Although such massive galaxies are very rare in this era, they predict models.

However, projected galaxies are expected to actively form stars.

What makes the XMM-2599 so interesting, unusual and surprising is that it no longer emits stars, perhaps because it runs out of fuel or its black holes start to glow. “Our results require a change in the way the model overrides the formation of stars in early galaxies,” the researchers said.The unusual monster galaxy that existed around 12 billion years ago.

The research team found that XMM-2599 produces more than 1,000 solar masses per year in stars at the peak of its activity – very high star formation speeds.

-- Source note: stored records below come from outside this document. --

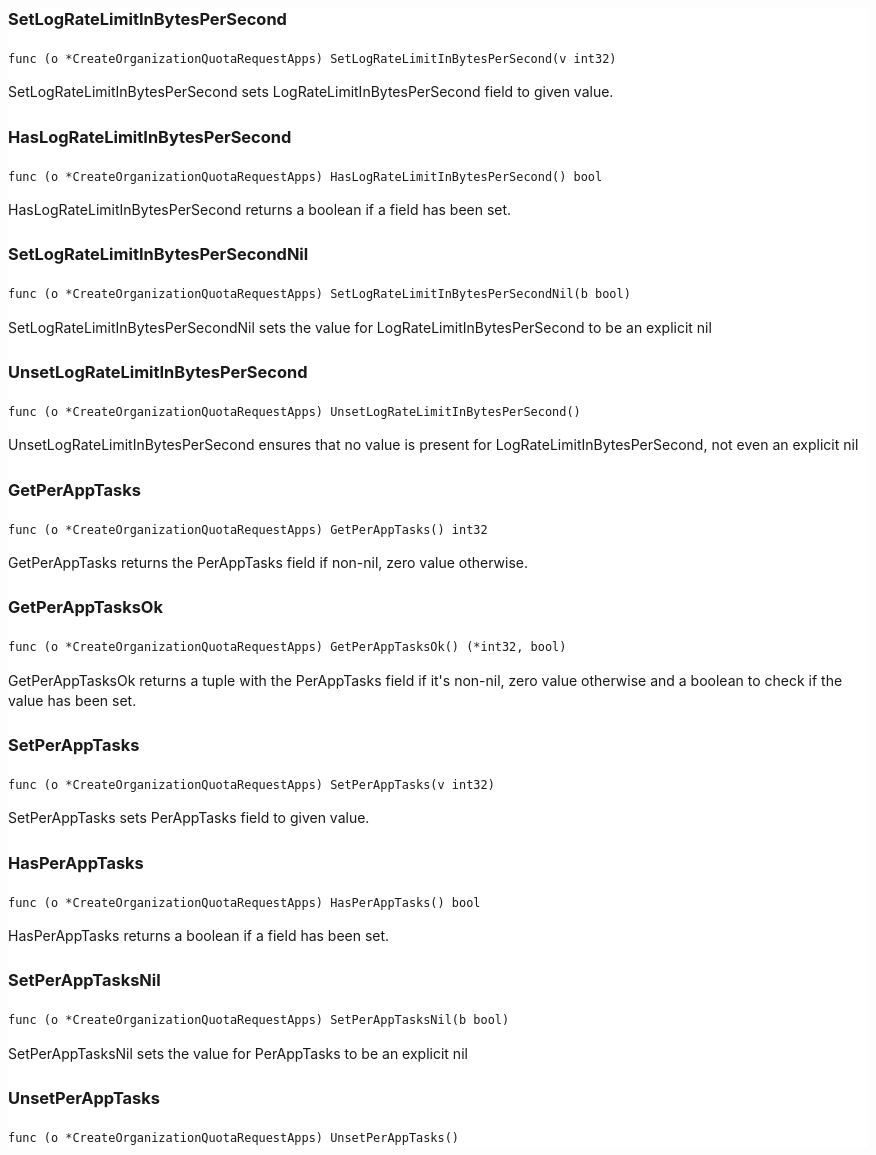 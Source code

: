### SetLogRateLimitInBytesPerSecond

`func (o *CreateOrganizationQuotaRequestApps) SetLogRateLimitInBytesPerSecond(v int32)`

SetLogRateLimitInBytesPerSecond sets LogRateLimitInBytesPerSecond field to given value.

### HasLogRateLimitInBytesPerSecond

`func (o *CreateOrganizationQuotaRequestApps) HasLogRateLimitInBytesPerSecond() bool`

HasLogRateLimitInBytesPerSecond returns a boolean if a field has been set.

### SetLogRateLimitInBytesPerSecondNil

`func (o *CreateOrganizationQuotaRequestApps) SetLogRateLimitInBytesPerSecondNil(b bool)`

 SetLogRateLimitInBytesPerSecondNil sets the value for LogRateLimitInBytesPerSecond to be an explicit nil

### UnsetLogRateLimitInBytesPerSecond
`func (o *CreateOrganizationQuotaRequestApps) UnsetLogRateLimitInBytesPerSecond()`

UnsetLogRateLimitInBytesPerSecond ensures that no value is present for LogRateLimitInBytesPerSecond, not even an explicit nil
### GetPerAppTasks

`func (o *CreateOrganizationQuotaRequestApps) GetPerAppTasks() int32`

GetPerAppTasks returns the PerAppTasks field if non-nil, zero value otherwise.

### GetPerAppTasksOk

`func (o *CreateOrganizationQuotaRequestApps) GetPerAppTasksOk() (*int32, bool)`

GetPerAppTasksOk returns a tuple with the PerAppTasks field if it's non-nil, zero value otherwise
and a boolean to check if the value has been set.

### SetPerAppTasks

`func (o *CreateOrganizationQuotaRequestApps) SetPerAppTasks(v int32)`

SetPerAppTasks sets PerAppTasks field to given value.

### HasPerAppTasks

`func (o *CreateOrganizationQuotaRequestApps) HasPerAppTasks() bool`

HasPerAppTasks returns a boolean if a field has been set.

### SetPerAppTasksNil

`func (o *CreateOrganizationQuotaRequestApps) SetPerAppTasksNil(b bool)`

 SetPerAppTasksNil sets the value for PerAppTasks to be an explicit nil

### UnsetPerAppTasks
`func (o *CreateOrganizationQuotaRequestApps) UnsetPerAppTasks()`
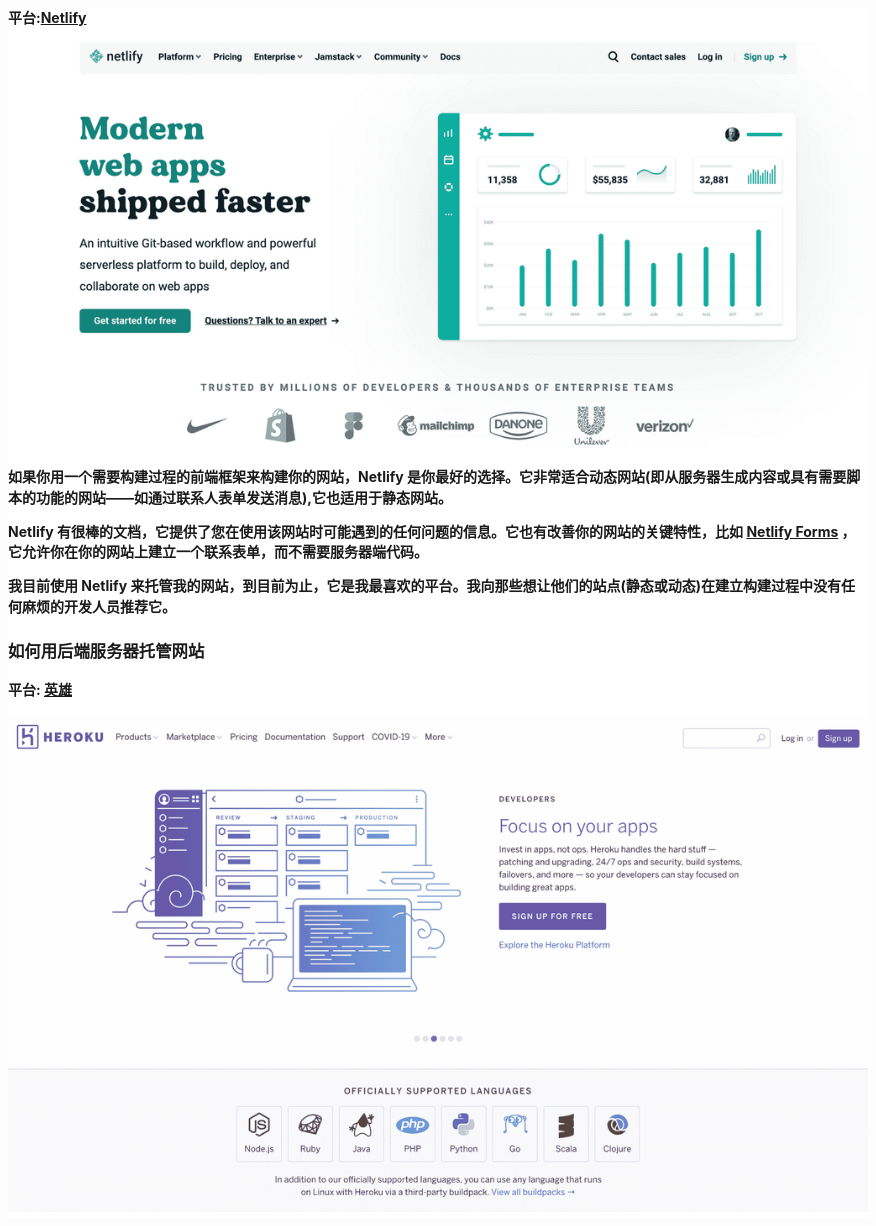 ******平台:**[Netlify](https://www.netlify.com/)****

****![Netlify homepage. Modern web apps shipped faster An intuitive Git-based workflow and powerful serverless platform to build, deploy, and collaborate on web apps ](img/c5c209109363339baa16810a7975b890.png)****

****如果你用一个需要构建过程的前端框架来构建你的网站，Netlify 是你最好的选择。它非常适合动态网站(即从服务器生成内容或具有需要脚本的功能的网站——如通过联系人表单发送消息),它也适用于静态网站。****

****Netlify 有很棒的文档，它提供了您在使用该网站时可能遇到的任何问题的信息。它也有改善你的网站的关键特性，比如 [Netlify Forms](https://www.netlify.com/products/forms/) ，它允许你在你的网站上建立一个联系表单，而不需要服务器端代码。****

****我目前使用 Netlify 来托管我的网站，到目前为止，它是我最喜欢的平台。我向那些想让他们的站点(静态或动态)在建立构建过程中没有任何麻烦的开发人员推荐它。****

### ****如何用后端服务器托管网站****

******平台:** [**英雄**](https://heroku.com)****

****![heroku](img/7067aac24c3ed0fa2e02f6d2d5147819.png)****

The Milky Way, on the other hand, forms a new star every year.

“XMM-2599 may be descended from a population of star-shaped dust galaxies in the earliest universe that recently discovered a new infrared telescope,” the researchers said.

We caught XMM-2599 in the inactive phase. We don’t know what will happen today. We know that he cannot lose mass.

Perhaps XMM-2599 will be a central member of one of the brightest and most massive galaxy clusters in the local universe in the next 11.7 billion years of space history.

Or, it can continue to exist in isolation. Or we can have a scenario that lies between these two results. said the researcher.

The team was given more time at the Keck Observatory to answer the unanswered questions raised by XMM-2599. “We identified XMM-2599 as an attractive pure image candidate,” said researcher .

We use Keck to better characterize and validate his character and to understand how galactic monsters form and die. MOSFIRE is one of the most effective and efficient tools in the world for this type of research.